WORK INSTRUCTION =
The goal is to restate all of the records below word for word.

RECORDED INFORMATION =
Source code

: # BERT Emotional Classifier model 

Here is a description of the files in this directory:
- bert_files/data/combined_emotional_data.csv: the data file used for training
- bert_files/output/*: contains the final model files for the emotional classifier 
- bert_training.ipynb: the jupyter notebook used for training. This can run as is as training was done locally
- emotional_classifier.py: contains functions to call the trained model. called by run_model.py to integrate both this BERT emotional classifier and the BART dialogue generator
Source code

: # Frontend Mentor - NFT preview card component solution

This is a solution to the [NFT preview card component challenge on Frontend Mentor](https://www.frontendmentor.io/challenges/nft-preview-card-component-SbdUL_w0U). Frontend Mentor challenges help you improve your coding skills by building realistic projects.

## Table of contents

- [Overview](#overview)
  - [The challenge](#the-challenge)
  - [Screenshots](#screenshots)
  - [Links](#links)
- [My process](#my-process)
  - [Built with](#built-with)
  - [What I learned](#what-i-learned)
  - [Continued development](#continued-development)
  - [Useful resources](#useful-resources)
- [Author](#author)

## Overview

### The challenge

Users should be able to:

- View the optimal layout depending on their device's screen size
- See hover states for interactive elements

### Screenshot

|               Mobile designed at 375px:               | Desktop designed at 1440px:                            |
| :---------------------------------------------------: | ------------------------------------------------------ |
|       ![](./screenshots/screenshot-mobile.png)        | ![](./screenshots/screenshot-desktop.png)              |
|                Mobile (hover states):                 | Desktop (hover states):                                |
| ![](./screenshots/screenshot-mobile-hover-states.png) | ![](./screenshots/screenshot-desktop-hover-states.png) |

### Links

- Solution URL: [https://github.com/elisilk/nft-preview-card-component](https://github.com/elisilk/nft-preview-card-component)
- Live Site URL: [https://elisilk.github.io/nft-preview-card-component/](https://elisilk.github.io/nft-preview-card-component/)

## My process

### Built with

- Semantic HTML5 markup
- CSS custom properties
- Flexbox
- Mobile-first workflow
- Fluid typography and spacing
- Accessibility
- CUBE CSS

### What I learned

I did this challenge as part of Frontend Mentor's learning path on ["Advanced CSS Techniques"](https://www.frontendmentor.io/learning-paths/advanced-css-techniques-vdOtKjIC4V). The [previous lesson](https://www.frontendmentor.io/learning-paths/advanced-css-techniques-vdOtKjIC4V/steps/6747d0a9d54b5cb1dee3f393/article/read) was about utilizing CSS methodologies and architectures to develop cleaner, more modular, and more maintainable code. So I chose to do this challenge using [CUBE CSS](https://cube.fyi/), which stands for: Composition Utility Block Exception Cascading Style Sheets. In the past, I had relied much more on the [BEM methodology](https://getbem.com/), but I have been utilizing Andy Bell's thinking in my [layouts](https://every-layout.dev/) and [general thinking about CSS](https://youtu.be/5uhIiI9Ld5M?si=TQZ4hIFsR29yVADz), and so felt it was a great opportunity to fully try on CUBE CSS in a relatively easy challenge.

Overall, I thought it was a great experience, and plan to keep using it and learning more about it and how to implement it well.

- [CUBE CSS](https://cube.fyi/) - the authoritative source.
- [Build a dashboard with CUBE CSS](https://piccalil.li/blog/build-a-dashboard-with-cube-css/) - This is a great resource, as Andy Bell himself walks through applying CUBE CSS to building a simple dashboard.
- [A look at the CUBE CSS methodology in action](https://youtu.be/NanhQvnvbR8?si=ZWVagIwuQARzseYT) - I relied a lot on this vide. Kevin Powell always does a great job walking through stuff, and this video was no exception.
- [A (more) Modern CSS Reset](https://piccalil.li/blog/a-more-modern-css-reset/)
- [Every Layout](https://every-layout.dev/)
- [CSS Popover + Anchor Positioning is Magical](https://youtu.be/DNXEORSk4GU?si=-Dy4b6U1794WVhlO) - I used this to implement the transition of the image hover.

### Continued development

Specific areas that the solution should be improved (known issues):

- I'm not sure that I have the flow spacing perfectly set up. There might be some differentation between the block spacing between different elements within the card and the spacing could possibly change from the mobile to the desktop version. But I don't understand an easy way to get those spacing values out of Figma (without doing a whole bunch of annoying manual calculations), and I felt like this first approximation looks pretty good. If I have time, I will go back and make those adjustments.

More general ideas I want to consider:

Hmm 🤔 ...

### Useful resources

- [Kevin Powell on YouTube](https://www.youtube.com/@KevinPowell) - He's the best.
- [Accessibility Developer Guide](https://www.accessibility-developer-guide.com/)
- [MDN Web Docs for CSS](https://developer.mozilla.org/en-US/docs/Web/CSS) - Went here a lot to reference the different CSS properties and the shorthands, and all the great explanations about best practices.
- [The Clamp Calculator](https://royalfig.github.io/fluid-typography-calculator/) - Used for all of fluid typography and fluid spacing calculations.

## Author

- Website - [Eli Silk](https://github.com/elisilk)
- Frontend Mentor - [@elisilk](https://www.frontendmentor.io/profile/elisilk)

WRITTEN ANSWER =
Source code

: # BERT Emotional Classifier model 

Here is a description of the files in this directory:
- bert_files/data/combined_emotional_data.csv: the data file used for training
- bert_files/output/*: contains the final model files for the emotional classifier 
- bert_training.ipynb: the jupyter notebook used for training. This can run as is as training was done locally
- emotional_classifier.py: contains functions to call the trained model. called by run_model.py to integrate both this BERT emotional classifier and the BART dialogue generator
Source code

: # Frontend Mentor - NFT preview card component solution

This is a solution to the [NFT preview card component challenge on Frontend Mentor](https://www.frontendmentor.io/challenges/nft-preview-card-component-SbdUL_w0U). Frontend Mentor challenges help you improve your coding skills by building realistic projects.

## Table of contents

- [Overview](#overview)
  - [The challenge](#the-challenge)
  - [Screenshots](#screenshots)
  - [Links](#links)
- [My process](#my-process)
  - [Built with](#built-with)
  - [What I learned](#what-i-learned)
  - [Continued development](#continued-development)
  - [Useful resources](#useful-resources)
- [Author](#author)

## Overview

### The challenge

Users should be able to:

- View the optimal layout depending on their device's screen size
- See hover states for interactive elements

### Screenshot

|               Mobile designed at 375px:               | Desktop designed at 1440px:                            |
| :---------------------------------------------------: | ------------------------------------------------------ |
|       ![](./screenshots/screenshot-mobile.png)        | ![](./screenshots/screenshot-desktop.png)              |
|                Mobile (hover states):                 | Desktop (hover states):                                |
| ![](./screenshots/screenshot-mobile-hover-states.png) | ![](./screenshots/screenshot-desktop-hover-states.png) |

### Links

- Solution URL: [https://github.com/elisilk/nft-preview-card-component](https://github.com/elisilk/nft-preview-card-component)
- Live Site URL: [https://elisilk.github.io/nft-preview-card-component/](https://elisilk.github.io/nft-preview-card-component/)

## My process

### Built with

- Semantic HTML5 markup
- CSS custom properties
- Flexbox
- Mobile-first workflow
- Fluid typography and spacing
- Accessibility
- CUBE CSS

### What I learned

I did this challenge as part of Frontend Mentor's learning path on ["Advanced CSS Techniques"](https://www.frontendmentor.io/learning-paths/advanced-css-techniques-vdOtKjIC4V). The [previous lesson](https://www.frontendmentor.io/learning-paths/advanced-css-techniques-vdOtKjIC4V/steps/6747d0a9d54b5cb1dee3f393/article/read) was about utilizing CSS methodologies and architectures to develop cleaner, more modular, and more maintainable code. So I chose to do this challenge using [CUBE CSS](https://cube.fyi/), which stands for: Composition Utility Block Exception Cascading Style Sheets. In the past, I had relied much more on the [BEM methodology](https://getbem.com/), but I have been utilizing Andy Bell's thinking in my [layouts](https://every-layout.dev/) and [general thinking about CSS](https://youtu.be/5uhIiI9Ld5M?si=TQZ4hIFsR29yVADz), and so felt it was a great opportunity to fully try on CUBE CSS in a relatively easy challenge.

Overall, I thought it was a great experience, and plan to keep using it and learning more about it and how to implement it well.

- [CUBE CSS](https://cube.fyi/) - the authoritative source.
- [Build a dashboard with CUBE CSS](https://piccalil.li/blog/build-a-dashboard-with-cube-css/) - This is a great resource, as Andy Bell himself walks through applying CUBE CSS to building a simple dashboard.
- [A look at the CUBE CSS methodology in action](https://youtu.be/NanhQvnvbR8?si=ZWVagIwuQARzseYT) - I relied a lot on this vide. Kevin Powell always does a great job walking through stuff, and this video was no exception.
- [A (more) Modern CSS Reset](https://piccalil.li/blog/a-more-modern-css-reset/)
- [Every Layout](https://every-layout.dev/)
- [CSS Popover + Anchor Positioning is Magical](https://youtu.be/DNXEORSk4GU?si=-Dy4b6U1794WVhlO) - I used this to implement the transition of the image hover.

### Continued development

Specific areas that the solution should be improved (known issues):

- I'm not sure that I have the flow spacing perfectly set up. There might be some differentation between the block spacing between different elements within the card and the spacing could possibly change from the mobile to the desktop version. But I don't understand an easy way to get those spacing values out of Figma (without doing a whole bunch of annoying manual calculations), and I felt like this first approximation looks pretty good. If I have time, I will go back and make those adjustments.

More general ideas I want to consider:

Hmm 🤔 ...

### Useful resources

- [Kevin Powell on YouTube](https://www.youtube.com/@KevinPowell) - He's the best.
- [Accessibility Developer Guide](https://www.accessibility-developer-guide.com/)
- [MDN Web Docs for CSS](https://developer.mozilla.org/en-US/docs/Web/CSS) - Went here a lot to reference the different CSS properties and the shorthands, and all the great explanations about best practices.
- [The Clamp Calculator](https://royalfig.github.io/fluid-typography-calculator/) - Used for all of fluid typography and fluid spacing calculations.

## Author

- Website - [Eli Silk](https://github.com/elisilk)
- Frontend Mentor - [@elisilk](https://www.frontendmentor.io/profile/elisilk)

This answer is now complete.